"We've got you now! We've got you now!"
From them we shied off and ran, half staggering with exhaustion and despair, between the converging lines of nets, ran in a veritable press of terrified game of all sorts, ran madly, since we heard now, not the barking and whine of dogs straining at their leashes, but the exultant yelping, barking and baying of great packs of dogs unleashed behind their game.
Of course, although no single dog, however infuriated, would ever attack me in daylight, when it could see my face, yet I could do nothing whatever to protect myself, and far less Agathemer, against the massed onset of more than a hundred maddened hunting dogs, each bigger than a full-grown wolf.
So running, staggering, stumbling, at the end of our strength, we found ourselves running into the battue-pocket at the meeting of the two long converging lines of nets. Anything would be better than that. We tried to double back and were met by a dozen big dogs, some Gallic dogs of the breed of Tolosa, spotted black and white, others mouse-colored Molossians. To escape them we dodged apart, each ran for a tree, each jumped, each caught the lowest limb of a thick-foliaged maple, the two not much over five yards apart. So thick were their leaves that I could hardly make out Agathemer in his tree. The two maples were close to the beginning of the pocket net. From my perch I could see plainly how cunningly the pocket had been set.

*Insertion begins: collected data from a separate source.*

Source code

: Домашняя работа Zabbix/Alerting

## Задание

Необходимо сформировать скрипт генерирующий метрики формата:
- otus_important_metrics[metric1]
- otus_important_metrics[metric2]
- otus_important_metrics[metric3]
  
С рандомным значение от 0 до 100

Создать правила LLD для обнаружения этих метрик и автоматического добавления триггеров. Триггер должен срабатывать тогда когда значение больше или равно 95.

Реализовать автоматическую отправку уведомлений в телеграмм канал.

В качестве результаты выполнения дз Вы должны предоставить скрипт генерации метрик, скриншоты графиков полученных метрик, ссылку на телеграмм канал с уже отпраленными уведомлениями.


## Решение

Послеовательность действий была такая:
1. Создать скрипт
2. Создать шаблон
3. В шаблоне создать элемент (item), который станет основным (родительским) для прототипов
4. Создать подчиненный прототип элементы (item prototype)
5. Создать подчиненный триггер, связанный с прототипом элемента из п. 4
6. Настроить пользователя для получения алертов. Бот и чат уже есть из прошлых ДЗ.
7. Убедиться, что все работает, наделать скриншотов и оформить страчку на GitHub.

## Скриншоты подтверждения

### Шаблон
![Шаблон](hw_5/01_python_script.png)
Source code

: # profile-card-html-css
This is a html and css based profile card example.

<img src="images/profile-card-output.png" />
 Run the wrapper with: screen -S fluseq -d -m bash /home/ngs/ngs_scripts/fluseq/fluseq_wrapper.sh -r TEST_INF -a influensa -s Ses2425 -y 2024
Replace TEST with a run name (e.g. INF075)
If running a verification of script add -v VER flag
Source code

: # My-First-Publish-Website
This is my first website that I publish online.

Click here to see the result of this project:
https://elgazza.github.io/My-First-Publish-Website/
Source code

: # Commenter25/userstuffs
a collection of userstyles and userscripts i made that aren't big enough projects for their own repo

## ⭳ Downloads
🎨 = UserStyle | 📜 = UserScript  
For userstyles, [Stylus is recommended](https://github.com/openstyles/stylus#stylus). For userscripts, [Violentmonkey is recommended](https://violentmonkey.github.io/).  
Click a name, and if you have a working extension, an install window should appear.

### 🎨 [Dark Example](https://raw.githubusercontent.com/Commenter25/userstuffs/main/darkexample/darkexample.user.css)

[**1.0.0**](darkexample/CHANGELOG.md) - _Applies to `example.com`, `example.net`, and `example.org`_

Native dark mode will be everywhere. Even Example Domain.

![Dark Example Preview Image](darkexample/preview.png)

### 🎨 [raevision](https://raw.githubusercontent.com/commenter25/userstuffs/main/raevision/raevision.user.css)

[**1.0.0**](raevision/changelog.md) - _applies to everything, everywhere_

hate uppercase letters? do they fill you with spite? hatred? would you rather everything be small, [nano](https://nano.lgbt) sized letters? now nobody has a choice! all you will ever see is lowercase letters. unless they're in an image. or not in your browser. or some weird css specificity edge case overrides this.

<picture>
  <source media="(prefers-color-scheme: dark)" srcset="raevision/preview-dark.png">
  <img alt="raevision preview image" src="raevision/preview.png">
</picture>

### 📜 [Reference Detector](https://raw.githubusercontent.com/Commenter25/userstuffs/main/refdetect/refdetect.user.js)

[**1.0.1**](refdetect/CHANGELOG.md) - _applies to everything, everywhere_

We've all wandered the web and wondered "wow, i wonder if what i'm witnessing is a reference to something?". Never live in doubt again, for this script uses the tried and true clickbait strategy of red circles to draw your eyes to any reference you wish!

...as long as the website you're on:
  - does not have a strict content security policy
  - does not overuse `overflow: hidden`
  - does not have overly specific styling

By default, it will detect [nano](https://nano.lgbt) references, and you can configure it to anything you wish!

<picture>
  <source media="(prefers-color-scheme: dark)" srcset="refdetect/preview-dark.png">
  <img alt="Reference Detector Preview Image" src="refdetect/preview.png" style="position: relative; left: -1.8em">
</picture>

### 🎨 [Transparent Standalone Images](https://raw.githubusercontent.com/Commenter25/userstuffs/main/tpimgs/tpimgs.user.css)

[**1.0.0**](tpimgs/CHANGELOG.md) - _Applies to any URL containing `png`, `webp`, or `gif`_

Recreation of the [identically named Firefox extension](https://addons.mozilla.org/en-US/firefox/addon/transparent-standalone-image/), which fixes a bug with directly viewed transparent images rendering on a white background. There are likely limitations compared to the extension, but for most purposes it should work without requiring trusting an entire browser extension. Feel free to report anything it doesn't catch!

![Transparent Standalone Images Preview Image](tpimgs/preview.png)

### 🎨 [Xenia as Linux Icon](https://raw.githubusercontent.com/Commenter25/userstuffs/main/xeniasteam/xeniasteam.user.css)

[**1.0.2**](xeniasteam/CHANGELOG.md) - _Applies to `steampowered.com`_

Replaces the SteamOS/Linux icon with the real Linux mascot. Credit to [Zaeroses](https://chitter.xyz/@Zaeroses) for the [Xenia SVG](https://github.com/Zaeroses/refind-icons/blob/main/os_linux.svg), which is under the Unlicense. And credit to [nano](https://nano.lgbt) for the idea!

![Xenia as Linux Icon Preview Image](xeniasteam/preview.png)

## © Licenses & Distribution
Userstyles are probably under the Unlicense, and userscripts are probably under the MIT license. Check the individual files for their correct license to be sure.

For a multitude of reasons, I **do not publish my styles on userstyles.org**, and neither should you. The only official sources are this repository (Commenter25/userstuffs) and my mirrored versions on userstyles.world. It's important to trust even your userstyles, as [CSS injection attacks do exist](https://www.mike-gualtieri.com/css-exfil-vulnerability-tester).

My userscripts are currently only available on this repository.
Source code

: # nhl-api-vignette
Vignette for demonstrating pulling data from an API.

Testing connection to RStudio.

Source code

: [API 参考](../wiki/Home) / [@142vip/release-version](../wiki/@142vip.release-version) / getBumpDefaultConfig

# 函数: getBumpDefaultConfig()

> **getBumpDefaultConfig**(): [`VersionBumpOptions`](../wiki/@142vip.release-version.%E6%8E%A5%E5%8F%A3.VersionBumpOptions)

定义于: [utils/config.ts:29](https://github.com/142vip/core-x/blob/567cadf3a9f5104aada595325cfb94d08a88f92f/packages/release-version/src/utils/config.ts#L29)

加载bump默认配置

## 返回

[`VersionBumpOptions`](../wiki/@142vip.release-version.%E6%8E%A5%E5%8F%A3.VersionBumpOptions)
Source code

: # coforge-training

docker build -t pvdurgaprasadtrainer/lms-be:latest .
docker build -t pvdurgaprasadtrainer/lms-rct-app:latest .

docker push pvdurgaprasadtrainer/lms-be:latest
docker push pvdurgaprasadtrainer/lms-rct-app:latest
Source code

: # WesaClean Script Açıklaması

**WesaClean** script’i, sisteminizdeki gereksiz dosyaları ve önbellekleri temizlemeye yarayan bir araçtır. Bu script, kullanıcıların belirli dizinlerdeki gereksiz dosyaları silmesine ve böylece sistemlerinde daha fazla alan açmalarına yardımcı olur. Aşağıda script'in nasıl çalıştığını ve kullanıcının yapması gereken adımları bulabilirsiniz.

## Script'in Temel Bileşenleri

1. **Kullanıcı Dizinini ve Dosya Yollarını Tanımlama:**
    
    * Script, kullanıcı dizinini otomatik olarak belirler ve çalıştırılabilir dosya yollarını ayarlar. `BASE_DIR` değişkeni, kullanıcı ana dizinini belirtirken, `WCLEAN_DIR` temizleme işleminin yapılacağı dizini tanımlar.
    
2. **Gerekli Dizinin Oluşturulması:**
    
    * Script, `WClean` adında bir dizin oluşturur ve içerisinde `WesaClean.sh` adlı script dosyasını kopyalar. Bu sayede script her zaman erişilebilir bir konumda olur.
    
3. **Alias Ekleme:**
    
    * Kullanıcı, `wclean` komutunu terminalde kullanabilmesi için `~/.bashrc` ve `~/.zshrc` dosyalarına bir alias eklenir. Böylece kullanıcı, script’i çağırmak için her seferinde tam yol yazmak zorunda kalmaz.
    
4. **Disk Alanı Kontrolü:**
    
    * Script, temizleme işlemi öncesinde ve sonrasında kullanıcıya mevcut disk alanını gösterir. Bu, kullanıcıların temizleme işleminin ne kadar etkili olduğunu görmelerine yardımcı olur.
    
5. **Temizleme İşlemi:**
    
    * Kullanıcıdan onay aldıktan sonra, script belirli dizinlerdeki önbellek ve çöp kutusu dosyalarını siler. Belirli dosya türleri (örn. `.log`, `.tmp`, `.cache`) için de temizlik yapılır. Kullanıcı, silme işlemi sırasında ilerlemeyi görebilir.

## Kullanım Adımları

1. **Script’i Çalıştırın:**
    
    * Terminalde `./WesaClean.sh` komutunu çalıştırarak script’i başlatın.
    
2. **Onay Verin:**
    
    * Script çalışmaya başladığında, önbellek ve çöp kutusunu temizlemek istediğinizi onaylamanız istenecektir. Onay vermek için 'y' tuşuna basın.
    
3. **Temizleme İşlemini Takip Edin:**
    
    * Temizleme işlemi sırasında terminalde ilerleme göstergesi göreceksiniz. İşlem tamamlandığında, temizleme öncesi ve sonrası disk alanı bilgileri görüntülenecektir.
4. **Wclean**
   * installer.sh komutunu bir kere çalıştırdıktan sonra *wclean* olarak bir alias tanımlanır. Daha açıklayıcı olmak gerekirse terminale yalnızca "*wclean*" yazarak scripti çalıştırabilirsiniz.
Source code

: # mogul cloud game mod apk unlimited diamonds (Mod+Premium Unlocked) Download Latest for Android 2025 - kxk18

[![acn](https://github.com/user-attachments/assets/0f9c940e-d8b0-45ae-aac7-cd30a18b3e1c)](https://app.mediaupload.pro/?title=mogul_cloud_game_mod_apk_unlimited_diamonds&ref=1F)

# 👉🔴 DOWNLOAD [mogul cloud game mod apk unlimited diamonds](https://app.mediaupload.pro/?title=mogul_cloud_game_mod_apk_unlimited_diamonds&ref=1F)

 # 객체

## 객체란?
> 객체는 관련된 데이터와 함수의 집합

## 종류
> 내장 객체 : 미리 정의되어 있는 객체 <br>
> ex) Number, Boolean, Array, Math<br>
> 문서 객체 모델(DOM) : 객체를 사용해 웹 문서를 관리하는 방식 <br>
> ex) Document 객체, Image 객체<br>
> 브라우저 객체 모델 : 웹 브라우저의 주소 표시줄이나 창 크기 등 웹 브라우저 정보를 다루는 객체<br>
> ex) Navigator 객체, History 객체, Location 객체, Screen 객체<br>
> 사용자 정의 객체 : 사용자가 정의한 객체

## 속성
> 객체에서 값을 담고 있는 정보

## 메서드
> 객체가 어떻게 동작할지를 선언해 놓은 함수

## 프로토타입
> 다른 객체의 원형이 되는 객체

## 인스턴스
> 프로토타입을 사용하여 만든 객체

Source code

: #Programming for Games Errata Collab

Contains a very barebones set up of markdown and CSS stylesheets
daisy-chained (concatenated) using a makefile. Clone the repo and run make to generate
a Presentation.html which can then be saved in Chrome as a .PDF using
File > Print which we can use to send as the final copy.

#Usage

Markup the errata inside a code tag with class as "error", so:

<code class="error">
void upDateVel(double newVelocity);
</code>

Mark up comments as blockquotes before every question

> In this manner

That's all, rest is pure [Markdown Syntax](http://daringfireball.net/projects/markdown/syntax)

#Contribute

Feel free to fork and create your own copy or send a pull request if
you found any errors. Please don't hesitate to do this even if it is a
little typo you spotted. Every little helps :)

It was of strong, close-meshed nets fully three yards high stretched on sturdy forked stakes and well guyed back outside to pegs like tent-pegs. These pocketing nets were set along the tops of the two banks of a gully about twenty yards wide, sloping sharply downward from its top near our trees and with sides three or four yards high and steep. Once in this gully, between the pocketing nets along the upper edge of its sides, no boar could scramble out, the lower meshes of the pocketing nets were too fine for any hare to squeeze through; no doe, no stag even, could leap such nets at the top of such banks.
I could just spy a part of the heaviest net across the gully at the end of the pocket. It seemed a large meshed net of rope thicker than my knee, with the large meshes filled in with smaller meshes of rope the size of my wrist.
Hardly was I safe in the crotch of my tree when the last of the game swept by below us, the dogs hot behind them, up came the press of beaters, and, from each side, in rushed the hunters, a score of handsome nobles and gentry, habited in green tunics, wearing small, green, round-crowned, narrow-brimmed hunting hats and green boots up to just below their knees. Each carried a heavy shafted hunting spear, tipped with a huge triangular gleaming head, pointed like a needle, edged like a razor, broad as a spade at its flare.
Even in my terror and exhaustion I could not but feel a certain pleasure in the beauty of the scene, a sort of thrill at its strangeness. I had participated in such hunts in Bruttium and Sabinum, but never as hunted game.
The sun was not yet half way up the heavens, the dew had not yet dried from the leaves, owing to the very late spring the freshness of springtime had not yet passed into the fullness of early summer. Through the tender green of the young leafage, starry with drops of moisture, the sunshine shot long shafts of golden light. Under the beautiful canopy of blue sky and golden green foliage was the amazing turmoil of the hunt.
More than a hundred large animals, pigs, fawns, sows, does, boars and stags had fled before the beaters and were now jammed pellmell in the gully, for the end-net held. There they frantically jostled each other and the half dozen wolves caught among them which, indeed, snapped, slashed and tore at everything within reach, but, cowed themselves, had no effect whatever on the maddened victims which all but trod them under and actually trampled on foxes and on the swarm of squeaking, helpless hares.